### To do:
Within the listing below, the lines containing "Getting" are to be counted. Give the number only.
┄┄┄┄┄┄┄┄┄┄
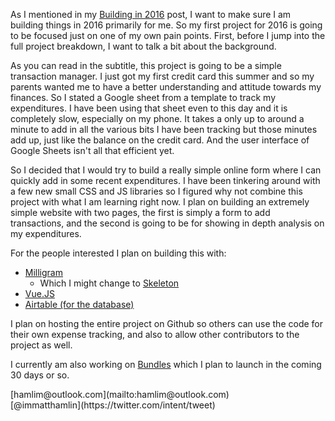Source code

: As I mentioned in my [Building in 2016](http://matthamlin.me/Posts/Pub/2016/January/BuildingIn2016.html) post, I want to make sure I am building things in 2016 primarily for me. So my first project for 2016 is going to be focused just on one of my own pain points. First, before I jump into the full project breakdown, I want to talk a bit about the background.

As you can read in the subtitle, this project is going to be a simple transaction manager. I just got my first credit card this summer and so my parents wanted me to have a better understanding and attitude towards my finances. So I stated a Google sheet from a template to track my expenditures. I have been using that sheet even to this day and it is completely slow, especially on my phone. It takes a only up to around a minute to add in all the various bits I have been tracking but those minutes add up, just like the balance on the credit card. And the user interface of Google Sheets isn't all that efficient yet.

So I decided that I would try to build a really simple online form where I can quickly add in some recent expenditures. I have been tinkering around with a few new small CSS and JS libraries so I figured why not combine this project with what I am learning right now. I plan on building an extremely simple website with two pages, the first is simply a form to add transactions, and the second is going to be for showing in depth analysis on my expenditures. 

For the people interested I plan on building this with:
  * [Milligram](http://milligram.github.io/)
    * Which I might change to [Skeleton](http://getskeleton.com)
  * [Vue.JS](http://vuejs.org/)
  * [Airtable (for the database)](https://airtable.com/)

I plan on hosting the entire project on Github so others can use the code for their own expense tracking, and also to allow other contributors to the project as well.

I currently am also working on [Bundles](http://goexploring.today) which I plan to launch in the coming 30 days or so.

<div class="clear-fix">
<div class="left">
  <i class="fa fa-envelope"></i>[hamlim@outlook.com](mailto:hamlim@outlook.com)
</div>
<div class="right">
  <i class="fa fa-twitter"></i>[@immatthamlin](https://twitter.com/intent/tweet)
</div>
</div>
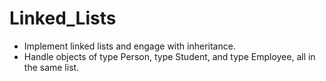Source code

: # Linked_Lists
- Implement linked lists and engage with inheritance.
- Handle objects of type Person, type Student, and type Employee, all in the same list.
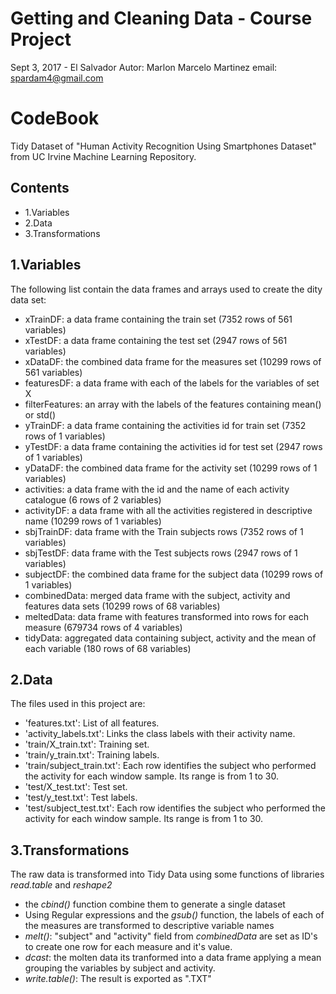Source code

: # Getting and Cleaning Data - Course Project

Sept 3, 2017 - El Salvador
Autor: Marlon Marcelo Martinez
email: spardam4@gmail.com

# CodeBook 

Tidy Dataset of "Human Activity Recognition Using Smartphones Dataset" from UC Irvine Machine Learning Repository. 

## Contents
* 1.Variables
* 2.Data
* 3.Transformations

## 1.Variables
The following list contain the data frames and arrays used to create the dity data set:

* xTrainDF:			a data frame containing the train set (7352 rows of 561 variables)
* xTestDF:			a data frame containing the test set (2947 rows of 561 variables)
* xDataDF:			the combined data frame for the measures set (10299 rows of 561 variables)
* featuresDF:		a data frame with each of the labels for the variables of set X
* filterFeatures:	an array with the labels of the features containing mean() or std()
* yTrainDF:			a data frame containing the activities id for train set (7352 rows of 1 variables)
* yTestDF:			a data frame containing the activities id for test set (2947 rows of 1 variables)
* yDataDF:			the combined data frame for the activity set (10299 rows of 1 variables)
* activities:		a data frame with the id and the name of each activity catalogue (6 rows of 2 variables)
* activityDF:		a data frame with all the activities registered in descriptive name (10299 rows of 1 variables)
* sbjTrainDF:		data frame with the Train subjects rows (7352 rows of 1 variables)
* sbjTestDF:		data frame with the Test subjects rows (2947 rows of 1 variables)
* subjectDF: 		the combined data frame for the subject data (10299 rows of 1 variables)
* combinedData:		merged data frame with the subject, activity and features data sets (10299 rows of 68 variables)
* meltedData:		data frame with features transformed into rows for each measure (679734 rows of 4 variables)
* tidyData:			aggregated data containing subject, activity and the mean of each variable (180 rows of 68 variables)

## 2.Data
The files used in this project are:

* 'features.txt': List of all features.
* 'activity_labels.txt': Links the class labels with their activity name.
* 'train/X_train.txt': Training set.
* 'train/y_train.txt': Training labels.
* 'train/subject_train.txt': Each row identifies the subject who performed the activity for each window sample. Its range is from 1 to 30. 
* 'test/X_test.txt': Test set.
* 'test/y_test.txt': Test labels.
* 'test/subject_test.txt': Each row identifies the subject who performed the activity for each window sample. Its range is from 1 to 30. 

## 3.Transformations
The raw data is transformed into Tidy Data using some functions of libraries *read.table* and *reshape2*

* the *cbind()* function combine them to generate a single dataset
* Using Regular expressions and the *gsub()* function, the labels of each of the measures are transformed to descriptive variable names
* *melt()*: "subject" and "activity" field from *combinedData* are set as ID's to create one row for each measure and it's value. 
* *dcast*: the molten data its tranformed into a data frame applying a mean grouping the variables by subject and activity.
* *write.table()*: The result is exported as ".TXT"

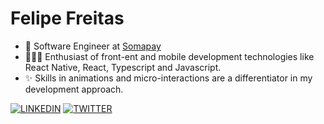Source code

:  # Felipe Freitas

- 🏢 Software Engineer at [Somapay](https://somapay.com.br/)
- 👨🏻‍💻 Enthusiast of front-ent and mobile development technologies like React Native, React, Typescript and Javascript.
- ✨ Skills in animations and micro-interactions are a differentiator in my development approach.

[![LINKEDIN](https://img.shields.io/badge/Linkedin-black?style=for-the-badge&logo=linkedin)](https://www.linkedin.com/in/felipefreitasa)
[![TWITTER](https://img.shields.io/badge/Twitter-black?style=for-the-badge&logo=twitter)](https://twitter.com/ofelipefreitas_)
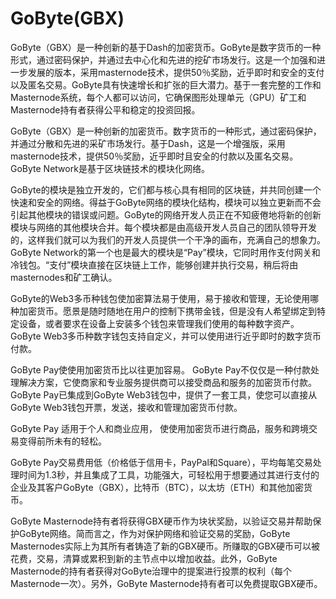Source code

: # GoByte(GBX)

GoByte（GBX）是一种创新的基于Dash的加密货币。GoByte是数字货币的一种形式，通过密码保护，并通过去中心化和先进的挖矿市场发行。这是一个加强和进一步发展的版本，采用masternode技术，提供50％奖励，近乎即时和安全的支付以及匿名交易。GoByte具有快速增长和扩张的巨大潜力。基于一套完整的工作和Masternode系统，每个人都可以访问，它确保图形处理单元（GPU）矿工和 Masternode持有者获得公平和稳定的投资回报。

GoByte（GBX）是一种创新的加密货币。数字货币的一种形式，通过密码保护，并通过分散和先进的采矿市场发行。基于Dash，这是一个增强版，采用masternode技术，提供50％奖励，近乎即时且安全的付款以及匿名交易。GoByte Network是基于区块链技术的模块化网络。

GoByte的模块是独立开发的，它们都与核心具有相同的区块链，并共同创建一个快速和安全的网络。得益于GoByte网络的模块化结构，模块可以独立更新而不会引起其他模块的错误或问题。GoByte的网络开发人员正在不知疲倦地将新的创新模块与网络的其他模块合并。每个模块都是由高级开发人员自己的团队领导开发的，这样我们就可以为我们的开发人员提供一个干净的画布，充满自己的想象力。GoByte Network的第一个也是最大的模块是“Pay”模块，它同时用作支付网关和冷钱包。“支付”模块直接在区块链上工作，能够创建并执行交易，稍后将由masternodes和矿工确认。

GoByte的Web3多币种钱包使加密算法易于使用，易于接收和管理，无论使用哪种加密货币。愿景是随时随地在用户的控制下携带金钱，但是没有人希望绑定到特定设备，或者要求在设备上安装多个钱包来管理我们使用的每种数字资产。GoByte Web3多币种数字钱包支持自定义，并可以使用进行近乎即时的数字货币付款。

GoByte Pay使使用加密货币比以往更加容易。 GoByte Pay不仅仅是一种付款处理解决方案，它使商家和专业服务提供商可以接受商品和服务的加密货币付款。GoByte Pay已集成到GoByte Web3钱包中，提供了一套工具，使您可以直接从GoByte Web3钱包开票，发送，接收和管理加密货币付款。

GoByte Pay 适用于个人和商业应用， 使使用加密货币进行商品，服务和跨境交易变得前所未有的轻松。

GoByte Pay交易费用低（价格低于信用卡，PayPal和Square），平均每笔交易处理时间为1.3秒，并且集成了工具，功能强大，可轻松用于想要通过其进行支付的企业及其客户GoByte（GBX），比特币（BTC），以太坊（ETH）和其他加密货币。

GoByte Masternode持有者将获得GBX硬币作为块状奖励，以验证交易并帮助保护GoByte网络。简而言之，作为对保护网络和验证交易的奖励，GoByte Masternodes实际上为其所有者铸造了新的GBX硬币。所赚取的GBX硬币可以被花费，交易，清算或累积到新的主节点中以增加收益。此外，GoByte Masternode的持有者获得对GoByte治理中的提案进行投票的权利（每个Masternode一次）。另外，GoByte Masternode持有者可以免费提取GBX硬币。

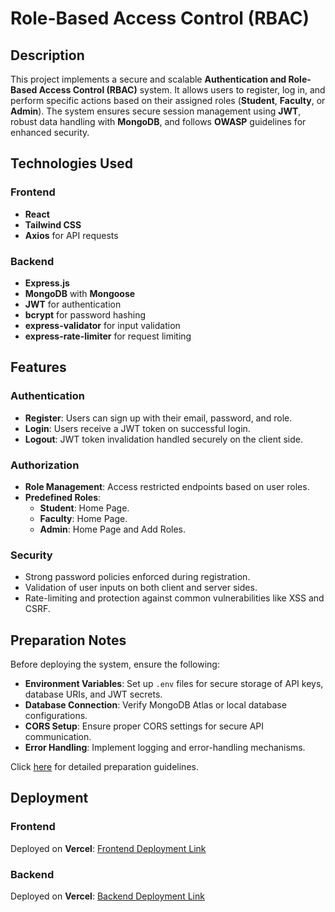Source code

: # Role-Based Access Control (RBAC)

## Description  

This project implements a secure and scalable **Authentication and Role-Based Access Control (RBAC)** system. It allows users to register, log in, and perform specific actions based on their assigned roles (**Student**, **Faculty**, or **Admin**). The system ensures secure session management using **JWT**, robust data handling with **MongoDB**, and follows **OWASP** guidelines for enhanced security.  

## Technologies Used  

### Frontend  
- **React**  
- **Tailwind CSS**  
- **Axios** for API requests    

### Backend  
- **Express.js**  
- **MongoDB** with **Mongoose**  
- **JWT** for authentication  
- **bcrypt** for password hashing  
- **express-validator** for input validation  
- **express-rate-limiter** for request limiting   

## Features  

### Authentication  
- **Register**: Users can sign up with their email, password, and role.  
- **Login**: Users receive a JWT token on successful login.  
- **Logout**: JWT token invalidation handled securely on the client side.  

### Authorization  
- **Role Management**: Access restricted endpoints based on user roles.  
- **Predefined Roles**:  
  - **Student**: Home Page.  
  - **Faculty**: Home Page.  
  - **Admin**: Home Page and Add Roles.  

### Security  
- Strong password policies enforced during registration.  
- Validation of user inputs on both client and server sides.  
- Rate-limiting and protection against common vulnerabilities like XSS and CSRF.  

## Preparation Notes  

Before deploying the system, ensure the following:  
- **Environment Variables**: Set up `.env` files for secure storage of API keys, database URIs, and JWT secrets.  
- **Database Connection**: Verify MongoDB Atlas or local database configurations.  
- **CORS Setup**: Ensure proper CORS settings for secure API communication.  
- **Error Handling**: Implement logging and error-handling mechanisms.  

Click [here](https://phantom-limburger-d0f.notion.site/Role-Based-Access-Control-RBAC-1c3423b247c5804d9835df8f0daeac6a) for detailed preparation guidelines.  

## Deployment  

### Frontend  
Deployed on **Vercel**: [Frontend Deployment Link](https://rbac-1.vercel.app/)  

### Backend  
Deployed on **Vercel**: [Backend Deployment Link](https://rbac-suraj.vercel.app/)  
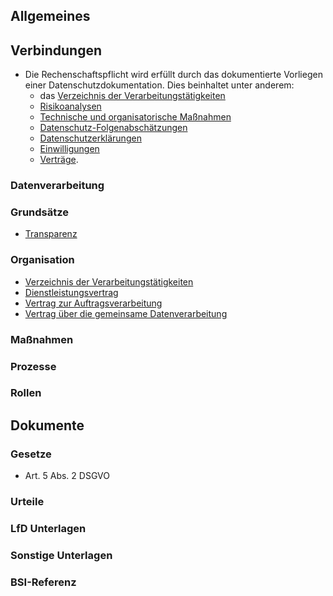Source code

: ## Allgemeines

## Verbindungen
- Die Rechenschaftspflicht wird erfüllt durch das dokumentierte Vorliegen einer Datenschutzdokumentation. Dies beinhaltet unter anderem:
  - das [Verzeichnis der Verarbeitungstätigkeiten](../Organisation/Prozess-VVT-Erstellung.md)
  - [Risikoanalysen](../Organisation/Prozess-Risikoanalyse.md)
  - [Technische und organisatorische Maßnahmen](../Organisation/Prozess-TOM.md)
  - [Datenschutz-Folgenabschätzungen](../Organisation/Prozess-DSFA.md)
  - [Datenschutzerklärungen](../Organisation/Datenschutzerklaerung.md)
  - [Einwilligungen](../Datenverarbeitung/Einwilligung.md)
  - [Verträge](../Organisation/Vertraege.md).
### Datenverarbeitung
### Grundsätze
- [Transparenz](../Grundsaetze-Datenverarbeitung/Transparenz.md)
### Organisation
- [Verzeichnis der Verarbeitungstätigkeiten](../Organisation/Prozess-VVT-Erstellung.md)
- [Dienstleistungsvertrag](../Organisation/Dienstleistungsvertrag.md)
- [Vertrag zur Auftragsverarbeitung](../Organisation/Vertrag-Auftragsverarbeitung.md)
- [Vertrag über die gemeinsame Datenverarbeitung](../Organisation/Vertrag-Gemeinsame-Verantwortung.md)
### Maßnahmen
### Prozesse
### Rollen

## Dokumente
### Gesetze
- Art. 5 Abs. 2 DSGVO
### Urteile
### LfD Unterlagen
### Sonstige Unterlagen
### BSI-Referenz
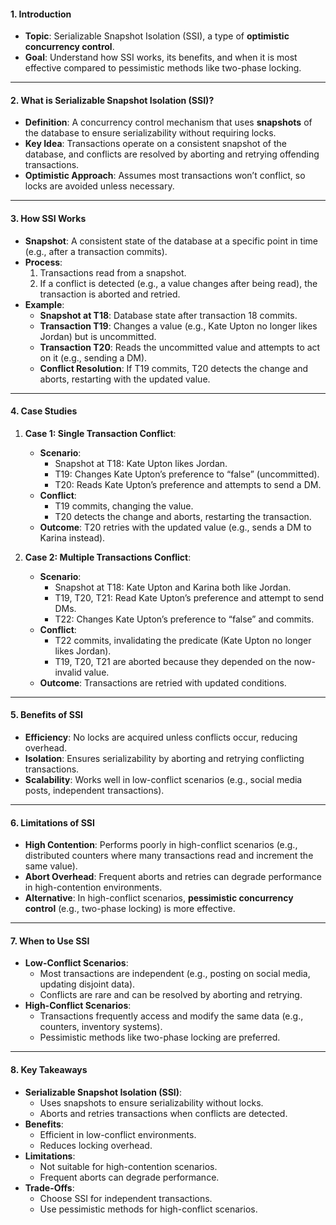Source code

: #### **1. Introduction**
- **Topic**: Serializable Snapshot Isolation (SSI), a type of **optimistic concurrency control**.
- **Goal**: Understand how SSI works, its benefits, and when it is most effective compared to pessimistic methods like two-phase locking.

---

#### **2. What is Serializable Snapshot Isolation (SSI)?**
- **Definition**: A concurrency control mechanism that uses **snapshots** of the database to ensure serializability without requiring locks.
- **Key Idea**: Transactions operate on a consistent snapshot of the database, and conflicts are resolved by aborting and retrying offending transactions.
- **Optimistic Approach**: Assumes most transactions won’t conflict, so locks are avoided unless necessary.

---

#### **3. How SSI Works**
- **Snapshot**: A consistent state of the database at a specific point in time (e.g., after a transaction commits).
- **Process**:
  1. Transactions read from a snapshot.
  2. If a conflict is detected (e.g., a value changes after being read), the transaction is aborted and retried.
- **Example**:
  - **Snapshot at T18**: Database state after transaction 18 commits.
  - **Transaction T19**: Changes a value (e.g., Kate Upton no longer likes Jordan) but is uncommitted.
  - **Transaction T20**: Reads the uncommitted value and attempts to act on it (e.g., sending a DM).
  - **Conflict Resolution**: If T19 commits, T20 detects the change and aborts, restarting with the updated value.

---

#### **4. Case Studies**
1. **Case 1: Single Transaction Conflict**:
   - **Scenario**:
     - Snapshot at T18: Kate Upton likes Jordan.
     - T19: Changes Kate Upton’s preference to “false” (uncommitted).
     - T20: Reads Kate Upton’s preference and attempts to send a DM.
   - **Conflict**:
     - T19 commits, changing the value.
     - T20 detects the change and aborts, restarting the transaction.
   - **Outcome**: T20 retries with the updated value (e.g., sends a DM to Karina instead).

2. **Case 2: Multiple Transactions Conflict**:
   - **Scenario**:
     - Snapshot at T18: Kate Upton and Karina both like Jordan.
     - T19, T20, T21: Read Kate Upton’s preference and attempt to send DMs.
     - T22: Changes Kate Upton’s preference to “false” and commits.
   - **Conflict**:
     - T22 commits, invalidating the predicate (Kate Upton no longer likes Jordan).
     - T19, T20, T21 are aborted because they depended on the now-invalid value.
   - **Outcome**: Transactions are retried with updated conditions.

---

#### **5. Benefits of SSI**
- **Efficiency**: No locks are acquired unless conflicts occur, reducing overhead.
- **Isolation**: Ensures serializability by aborting and retrying conflicting transactions.
- **Scalability**: Works well in low-conflict scenarios (e.g., social media posts, independent transactions).

---

#### **6. Limitations of SSI**
- **High Contention**: Performs poorly in high-conflict scenarios (e.g., distributed counters where many transactions read and increment the same value).
- **Abort Overhead**: Frequent aborts and retries can degrade performance in high-contention environments.
- **Alternative**: In high-conflict scenarios, **pessimistic concurrency control** (e.g., two-phase locking) is more effective.

---

#### **7. When to Use SSI**
- **Low-Conflict Scenarios**:
  - Most transactions are independent (e.g., posting on social media, updating disjoint data).
  - Conflicts are rare and can be resolved by aborting and retrying.
- **High-Conflict Scenarios**:
  - Transactions frequently access and modify the same data (e.g., counters, inventory systems).
  - Pessimistic methods like two-phase locking are preferred.

---

#### **8. Key Takeaways**
- **Serializable Snapshot Isolation (SSI)**:
  - Uses snapshots to ensure serializability without locks.
  - Aborts and retries transactions when conflicts are detected.
- **Benefits**:
  - Efficient in low-conflict environments.
  - Reduces locking overhead.
- **Limitations**:
  - Not suitable for high-contention scenarios.
  - Frequent aborts can degrade performance.
- **Trade-Offs**:
  - Choose SSI for independent transactions.
  - Use pessimistic methods for high-conflict scenarios.

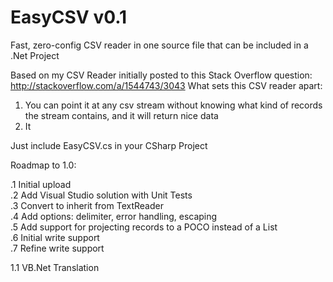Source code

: EasyCSV v0.1
=======

Fast, zero-config CSV reader in one source file that can be included in a .Net Project

Based on my CSV Reader initially posted to this Stack Overflow question:  
http://stackoverflow.com/a/1544743/3043
What sets this CSV reader apart:

1. You can point it at any csv stream without knowing what kind of records the stream contains, and it will return nice data
2. It



Just include EasyCSV.cs in your CSharp Project

Roadmap to 1.0:

.1 Initial upload  
.2 Add Visual Studio solution with Unit Tests  
.3 Convert to inherit from TextReader  
.4 Add options: delimiter, error handling, escaping  
.5 Add support for projecting records to a POCO instead of a List<string>  
.6 Initial write support  
.7 Refine write support

1.1 VB.Net Translation
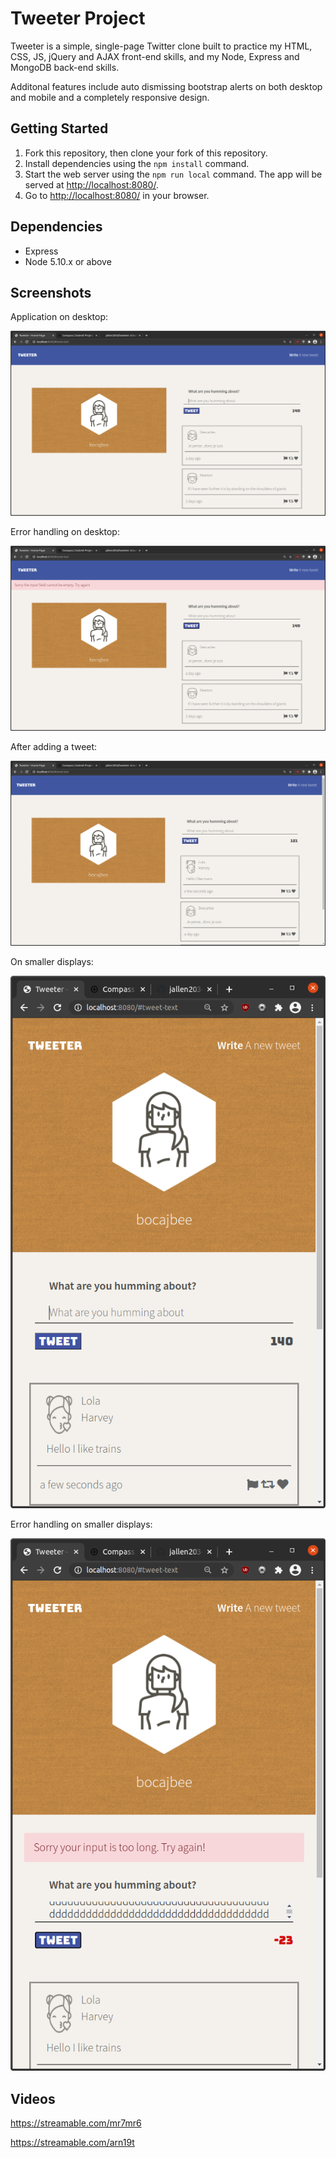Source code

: # Tweeter Project

Tweeter is a simple, single-page Twitter clone built to practice my HTML, CSS, JS, jQuery and AJAX front-end skills, and my Node, Express and MongoDB back-end skills.

Additonal features include auto dismissing bootstrap alerts on both desktop and mobile and a completely responsive design.

## Getting Started

1. Fork this repository, then clone your fork of this repository.
2. Install dependencies using the `npm install` command.
3. Start the web server using the `npm run local` command. The app will be served at <http://localhost:8080/>.
4. Go to <http://localhost:8080/> in your browser.

## Dependencies

- Express
- Node 5.10.x or above

## Screenshots

Application on desktop:

!["Application on desktop"](https://github.com/jallen2034/tweeter/blob/master/docs/1.png)

Error handling on desktop:

!["Error handling on Desktop"](https://github.com/jallen2034/tweeter/blob/master/docs/2.png)

After adding a tweet:

!["Adding a tweet"](https://github.com/jallen2034/tweeter/blob/master/docs/3.png)

On smaller displays:

!["On smaller displays"](https://github.com/jallen2034/tweeter/blob/master/docs/5.png)

Error handling on smaller displays:

!["Error handling on smaller displays"](https://github.com/jallen2034/tweeter/blob/master/docs/4.png)

## Videos

https://streamable.com/mr7mr6

https://streamable.com/arn19t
┄┄┄┄┄┄┄┄┄┄
### Solution to this exercise:
2